Уэллс. Со мной все в порядке.

Лермонтов. Не буду я в этого дурака стрелять!

Рабле. Я отправляюсь по следам великого «может быть».

Тютчев. Я исчезаю! Исчезаю!

Ахматова. Все-таки мне очень плохо!

Рамо (священнику). Перестань петь свои молитвы, ты фальшивишь!

Байрон. Мне пора спать, доброй ночи.

Уайльд. Либо уйдут эти обои, либо уйду я.

Натан Хейл (схваченный англичанами американский повстанец, с петлей на шее). Мне жаль лишь того, что я не могу умереть дважды за свою страну.

Возбужденный Алик мог позвонить ночью и сообщить о находке: «Хлебушка с маслицем! Сметанки!» — Василий Розанов.

А Виталик, с трудом выбираясь из сна, мрачно делился разочаровывающей новостью:

— Мы никогда не узнаем последних слов Эйнштейна.

— Почему?

— Он сказал их сиделке, которая не понимала по-немецки.

Виталик долго пытался постигнуть смысл пушкинских последних слов: источник утверждал, что поэт говорил о необходимости навести порядок в своем доме, а словарь твердил противоположное. Так и не разобрался.

И уже во взрослой жизни Виталик сообщил Алику в письме: «О смерти Черчилля ты, конечно, слышал. Так вот, последними его словами были: “Как мне все это надоело!”»

А еще лет через пятнадцать Алик — Виталику:

— Последние слова Надежда Яковлевна Мандельштам сказала медсестре: «Да ты не бойся, милая».

Но все это — позже, позже. Зато сейчас друзьям не пришлось бы долго и мучительно копаться в книгах, чтобы пополнить свои запасы «последних слов великих людей», — Интернет, черт бы его побрал, последнее прибежище невежд. Нажал на клавишу — и…

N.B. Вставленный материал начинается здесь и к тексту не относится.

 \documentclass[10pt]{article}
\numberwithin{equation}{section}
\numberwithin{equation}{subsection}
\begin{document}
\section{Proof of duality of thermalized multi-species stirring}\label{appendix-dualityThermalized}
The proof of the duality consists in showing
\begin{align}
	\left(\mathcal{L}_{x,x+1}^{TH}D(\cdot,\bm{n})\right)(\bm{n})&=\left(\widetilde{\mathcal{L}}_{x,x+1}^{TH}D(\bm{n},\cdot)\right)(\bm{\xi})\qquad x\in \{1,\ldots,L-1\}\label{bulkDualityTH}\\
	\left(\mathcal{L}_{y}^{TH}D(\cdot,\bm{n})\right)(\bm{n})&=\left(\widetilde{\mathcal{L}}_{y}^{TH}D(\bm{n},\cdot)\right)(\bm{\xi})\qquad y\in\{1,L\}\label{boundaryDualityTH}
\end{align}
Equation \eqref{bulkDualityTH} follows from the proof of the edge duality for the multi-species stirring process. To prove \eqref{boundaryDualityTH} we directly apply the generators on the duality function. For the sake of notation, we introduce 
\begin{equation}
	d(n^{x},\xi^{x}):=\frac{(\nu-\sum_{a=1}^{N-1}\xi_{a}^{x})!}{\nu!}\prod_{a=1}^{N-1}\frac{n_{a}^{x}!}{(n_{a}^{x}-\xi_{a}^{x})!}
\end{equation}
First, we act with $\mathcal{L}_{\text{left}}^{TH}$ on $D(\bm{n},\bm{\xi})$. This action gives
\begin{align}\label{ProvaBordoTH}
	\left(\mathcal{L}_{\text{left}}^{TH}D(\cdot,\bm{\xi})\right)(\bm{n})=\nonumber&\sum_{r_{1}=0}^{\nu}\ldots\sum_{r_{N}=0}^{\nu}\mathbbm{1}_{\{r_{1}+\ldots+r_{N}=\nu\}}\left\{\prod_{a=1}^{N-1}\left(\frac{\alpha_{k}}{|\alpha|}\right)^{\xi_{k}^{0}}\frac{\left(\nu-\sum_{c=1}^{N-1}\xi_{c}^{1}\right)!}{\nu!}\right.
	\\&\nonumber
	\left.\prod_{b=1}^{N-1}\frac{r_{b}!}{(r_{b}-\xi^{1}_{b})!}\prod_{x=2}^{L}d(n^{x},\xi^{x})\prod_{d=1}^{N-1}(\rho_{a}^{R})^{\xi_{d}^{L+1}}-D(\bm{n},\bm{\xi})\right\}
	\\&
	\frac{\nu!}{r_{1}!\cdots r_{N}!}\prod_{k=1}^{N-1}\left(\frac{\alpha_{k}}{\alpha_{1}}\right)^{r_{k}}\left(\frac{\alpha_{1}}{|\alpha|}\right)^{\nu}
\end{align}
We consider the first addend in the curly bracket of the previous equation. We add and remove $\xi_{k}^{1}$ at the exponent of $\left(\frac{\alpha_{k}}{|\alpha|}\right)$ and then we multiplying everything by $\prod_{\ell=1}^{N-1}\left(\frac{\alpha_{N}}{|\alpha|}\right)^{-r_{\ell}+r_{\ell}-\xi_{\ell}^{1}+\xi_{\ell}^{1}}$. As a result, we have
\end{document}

Карлейль. Так вот она какая, смерть!

Ван Гог. Печаль будет длиться вечно.

О'Генри. Чарли, я боюсь идти домой в темноте.

Зощенко. Я опоздал умереть. Умирать надо вовремя.

А больше всего людей — великих и совсем неизвестных — перед смертью произносили одно слово: «Мама».

Так вот, о «Водителях фрегатов».

Дорогому сыночку Виталику от мамы. 10 февраля 1948 г.

Все в этой книге, сохраненной по сю пору, осталось незабытым. Смешные дикари со вздетыми копьями, профиль Джемса (именно Джемса, а не Джеймса, вот и папиного приятеля так звали — помнишь мамин дневник?) Кука, надпись «Библиотека нахимовца» на титульном листе, Лa-Перуз через дефис, те самые желтизна и пахучесть бумаги, пузатые паруса на обложке, три вида пунктира на карте-вклейке «Кругосветное плавание Крузенштерна и Лисянского».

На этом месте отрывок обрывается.